My West Ham United book was published in 1986 and went through four editions. I had a wonderful publisher in Colin Haycroft at Duckworth, but he made one small mistake. They let the book go out of print in 1994, the year before the centenary of the club when it was boasting that it was the “club with a special history”. After the book, I continued to be involved with issues in football, but found a different research topic for my main research interest. In 2002, I published a history of the major League Baseball Players Association, the union that won freedom of contract and changed the economic and legal structure of all professional sports in America. The book was based on almost ten years of research. The union allowed me unfettered access to all of their documents (except individual player contracts) for the fifteen years during which they made all the changes in the sport.

In the midst of the baseball research, I wrote a newspaper article that made me feel as good as either of the books. It was about Peter Norman, the Australian sprinter who is the “third man” on the victory stand with Smith and Carlos in Mexico City, 1968. The article helped to bring attention to the courageous stand Norman took in supporting the two American sprinters and reminded people of the principles that were involved in what happened on that victory stand.

Since 1993, my career has taken an even more unexpected change. In that summer, I was a visiting professor at the University of Western Cape in Cape Town. It was an exciting time to be in South Africa, a chance to be there as the nation was emerging from apartheid and moving towards a free and democratic society. I had been involved a bit in the anti-apartheid sports movement and other protests and it was special to be there when change was happening. A colleague showed me a set of archival boxes that contained a collection of documents that seemed almost beyond imagination. They all concerned sports, much of it football. There were thousands of pages of correspondence, match reports, referees reports, minutes of committee meetings, and miscellany. What was amazing is that all of the documents had been written by political prisoners on Robben Island, the place to which the apartheid regime sentenced the most dangerous opponents, a prison famous for its brutality and its mission to destroy the will of men to resist. Even reading the first few of the documents convinced me that the men had created something very special for themselves on the Island and they had used organized sports as the vehicle to retain their dignity and build a community of their own.

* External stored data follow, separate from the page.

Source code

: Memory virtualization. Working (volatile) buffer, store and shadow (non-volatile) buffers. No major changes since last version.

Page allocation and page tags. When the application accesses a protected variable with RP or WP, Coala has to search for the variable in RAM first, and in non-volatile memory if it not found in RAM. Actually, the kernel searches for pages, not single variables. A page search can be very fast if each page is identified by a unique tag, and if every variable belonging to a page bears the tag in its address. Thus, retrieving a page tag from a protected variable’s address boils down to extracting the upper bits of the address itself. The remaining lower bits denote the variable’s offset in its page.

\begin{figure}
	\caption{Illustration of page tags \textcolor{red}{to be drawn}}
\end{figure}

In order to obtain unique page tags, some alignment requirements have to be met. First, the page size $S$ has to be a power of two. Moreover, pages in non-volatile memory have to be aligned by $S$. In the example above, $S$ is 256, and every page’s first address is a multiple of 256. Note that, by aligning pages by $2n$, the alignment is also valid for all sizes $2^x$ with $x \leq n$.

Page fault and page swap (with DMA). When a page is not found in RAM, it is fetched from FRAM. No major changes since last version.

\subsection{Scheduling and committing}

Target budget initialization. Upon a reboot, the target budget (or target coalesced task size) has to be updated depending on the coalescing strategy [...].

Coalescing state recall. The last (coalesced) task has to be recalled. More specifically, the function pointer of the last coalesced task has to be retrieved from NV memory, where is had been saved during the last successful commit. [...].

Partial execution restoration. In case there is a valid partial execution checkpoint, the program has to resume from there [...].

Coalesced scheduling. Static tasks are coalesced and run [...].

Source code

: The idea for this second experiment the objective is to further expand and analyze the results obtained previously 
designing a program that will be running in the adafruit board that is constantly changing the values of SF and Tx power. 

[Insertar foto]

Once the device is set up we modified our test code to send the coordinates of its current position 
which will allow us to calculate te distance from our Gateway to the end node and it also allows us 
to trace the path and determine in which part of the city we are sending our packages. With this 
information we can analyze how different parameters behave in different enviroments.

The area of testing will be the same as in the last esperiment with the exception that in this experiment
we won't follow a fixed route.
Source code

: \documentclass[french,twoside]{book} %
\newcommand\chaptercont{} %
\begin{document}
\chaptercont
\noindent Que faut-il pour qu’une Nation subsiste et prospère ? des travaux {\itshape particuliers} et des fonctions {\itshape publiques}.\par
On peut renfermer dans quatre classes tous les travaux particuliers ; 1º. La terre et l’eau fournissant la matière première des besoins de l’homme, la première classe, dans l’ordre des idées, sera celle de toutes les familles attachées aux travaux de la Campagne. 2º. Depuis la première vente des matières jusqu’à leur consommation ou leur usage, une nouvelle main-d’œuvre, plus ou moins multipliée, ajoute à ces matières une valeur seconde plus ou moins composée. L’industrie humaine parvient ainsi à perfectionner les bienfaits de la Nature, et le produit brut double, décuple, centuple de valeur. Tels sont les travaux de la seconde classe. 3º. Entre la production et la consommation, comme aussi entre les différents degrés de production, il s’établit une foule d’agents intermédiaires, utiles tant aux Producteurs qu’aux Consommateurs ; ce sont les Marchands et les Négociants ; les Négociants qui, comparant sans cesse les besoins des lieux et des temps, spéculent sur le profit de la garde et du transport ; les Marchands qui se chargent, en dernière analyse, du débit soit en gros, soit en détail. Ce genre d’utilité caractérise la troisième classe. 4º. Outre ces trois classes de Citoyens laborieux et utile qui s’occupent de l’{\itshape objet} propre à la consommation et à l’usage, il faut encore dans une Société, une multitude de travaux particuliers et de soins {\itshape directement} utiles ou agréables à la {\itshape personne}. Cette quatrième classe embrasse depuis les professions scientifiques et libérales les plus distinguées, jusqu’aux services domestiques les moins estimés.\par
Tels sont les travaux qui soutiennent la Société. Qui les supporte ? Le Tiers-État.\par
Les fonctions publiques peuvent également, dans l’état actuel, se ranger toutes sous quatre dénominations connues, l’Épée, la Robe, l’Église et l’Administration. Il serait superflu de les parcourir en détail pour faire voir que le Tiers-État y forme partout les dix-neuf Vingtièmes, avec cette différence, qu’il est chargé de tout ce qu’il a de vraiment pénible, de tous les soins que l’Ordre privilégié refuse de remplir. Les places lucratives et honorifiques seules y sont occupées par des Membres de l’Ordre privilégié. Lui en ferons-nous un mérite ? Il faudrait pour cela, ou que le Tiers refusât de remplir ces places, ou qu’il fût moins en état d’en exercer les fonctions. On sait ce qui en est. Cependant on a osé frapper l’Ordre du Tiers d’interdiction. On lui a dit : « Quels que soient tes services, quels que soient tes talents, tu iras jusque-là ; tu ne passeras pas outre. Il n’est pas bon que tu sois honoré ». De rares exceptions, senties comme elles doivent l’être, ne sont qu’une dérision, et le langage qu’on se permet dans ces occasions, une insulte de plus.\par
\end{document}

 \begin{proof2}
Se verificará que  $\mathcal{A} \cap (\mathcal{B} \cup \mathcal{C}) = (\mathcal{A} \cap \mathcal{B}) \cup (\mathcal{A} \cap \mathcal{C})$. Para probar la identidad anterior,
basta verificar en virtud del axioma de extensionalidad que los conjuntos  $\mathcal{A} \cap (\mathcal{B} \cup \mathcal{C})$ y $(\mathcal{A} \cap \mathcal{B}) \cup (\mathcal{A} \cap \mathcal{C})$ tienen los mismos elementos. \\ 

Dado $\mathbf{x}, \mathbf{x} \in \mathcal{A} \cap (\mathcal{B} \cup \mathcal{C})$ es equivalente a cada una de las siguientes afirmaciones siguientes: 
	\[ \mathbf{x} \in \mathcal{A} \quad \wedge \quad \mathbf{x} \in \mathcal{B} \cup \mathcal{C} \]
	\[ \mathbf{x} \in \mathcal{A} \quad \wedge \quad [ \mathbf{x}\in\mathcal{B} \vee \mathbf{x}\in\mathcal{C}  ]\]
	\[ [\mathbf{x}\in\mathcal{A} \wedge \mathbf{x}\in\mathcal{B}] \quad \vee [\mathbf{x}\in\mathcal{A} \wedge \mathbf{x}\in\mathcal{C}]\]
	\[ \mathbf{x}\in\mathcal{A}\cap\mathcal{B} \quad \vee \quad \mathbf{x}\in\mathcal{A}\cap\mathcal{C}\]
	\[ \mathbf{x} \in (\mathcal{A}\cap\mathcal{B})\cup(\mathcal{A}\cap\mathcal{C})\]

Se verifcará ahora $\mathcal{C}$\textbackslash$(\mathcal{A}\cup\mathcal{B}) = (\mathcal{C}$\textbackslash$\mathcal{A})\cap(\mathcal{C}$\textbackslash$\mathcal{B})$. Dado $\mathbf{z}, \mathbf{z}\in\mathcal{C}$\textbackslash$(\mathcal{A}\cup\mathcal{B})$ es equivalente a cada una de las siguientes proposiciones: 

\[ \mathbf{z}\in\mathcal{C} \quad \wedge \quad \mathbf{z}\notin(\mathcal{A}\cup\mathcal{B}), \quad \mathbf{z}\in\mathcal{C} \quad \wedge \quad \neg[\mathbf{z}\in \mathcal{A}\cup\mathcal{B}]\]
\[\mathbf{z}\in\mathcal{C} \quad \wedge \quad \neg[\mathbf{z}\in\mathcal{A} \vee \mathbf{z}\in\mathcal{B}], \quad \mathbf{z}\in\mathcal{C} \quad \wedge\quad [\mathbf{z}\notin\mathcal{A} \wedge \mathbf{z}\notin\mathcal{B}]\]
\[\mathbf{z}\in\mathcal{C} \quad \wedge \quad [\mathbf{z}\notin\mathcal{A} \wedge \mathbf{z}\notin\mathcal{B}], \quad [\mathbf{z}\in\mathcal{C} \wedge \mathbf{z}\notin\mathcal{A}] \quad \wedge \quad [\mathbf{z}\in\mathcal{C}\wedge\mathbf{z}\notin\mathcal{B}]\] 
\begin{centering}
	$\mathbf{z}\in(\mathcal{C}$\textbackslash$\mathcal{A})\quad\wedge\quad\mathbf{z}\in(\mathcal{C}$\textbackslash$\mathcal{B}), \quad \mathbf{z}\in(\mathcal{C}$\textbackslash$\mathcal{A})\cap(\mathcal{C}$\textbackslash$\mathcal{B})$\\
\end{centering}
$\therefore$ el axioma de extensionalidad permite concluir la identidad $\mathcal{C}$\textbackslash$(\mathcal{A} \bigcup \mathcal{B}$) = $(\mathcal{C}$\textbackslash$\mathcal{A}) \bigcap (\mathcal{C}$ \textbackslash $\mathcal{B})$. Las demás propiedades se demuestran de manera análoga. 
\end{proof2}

It took me a few lengthy research trips to go through the documents and that set me up for the most exciting work I’ve ever done as a historian. I began a series of interviews with the former prisoners. For my other books, I had interviewed world famous footballers, Hall of Fame baseball players, celebrities in a number of fields, and numerous politicians. None of this compared with the feeling of sitting across the kitchen table from a man who had spent more than twenty years on the Island, talking with another who was in exile for fifteen years after being released from the Island, or walking into a room to be greeted by fourteen men who, between them had served more than two hundred forty years on the Island. The product of this research was a film, “More Than Just a Game” which premiered in South Africa in 2007 and will be released in the UK shortly and a book More Than Just a Game, published last year by Collins. It’s the most important subject that I’ve ever work on and I feel proud that the former prisoners have told me that it does justice to their story.

I retired from the University of Missouri – St. Louis in 2003. Retirement allows my wife, Anne, and I to do a lot of traveling and I have the perfect retirement “job”. The FIFA MA program is an advanced degree that combines sports history, business, and law. The student body is international (this year there are twenty eight students from twenty one countries) and each term is taught at a different university – in Leicester, Milan, and Neuchatel. Each autumn, I return to England to teach at De Montfort University and to live in London. What better way to spend “retirement” than lecturing to good students interested in the subject, to live in London to see friends and enjoy the theatre, and to spend days at Upton Park.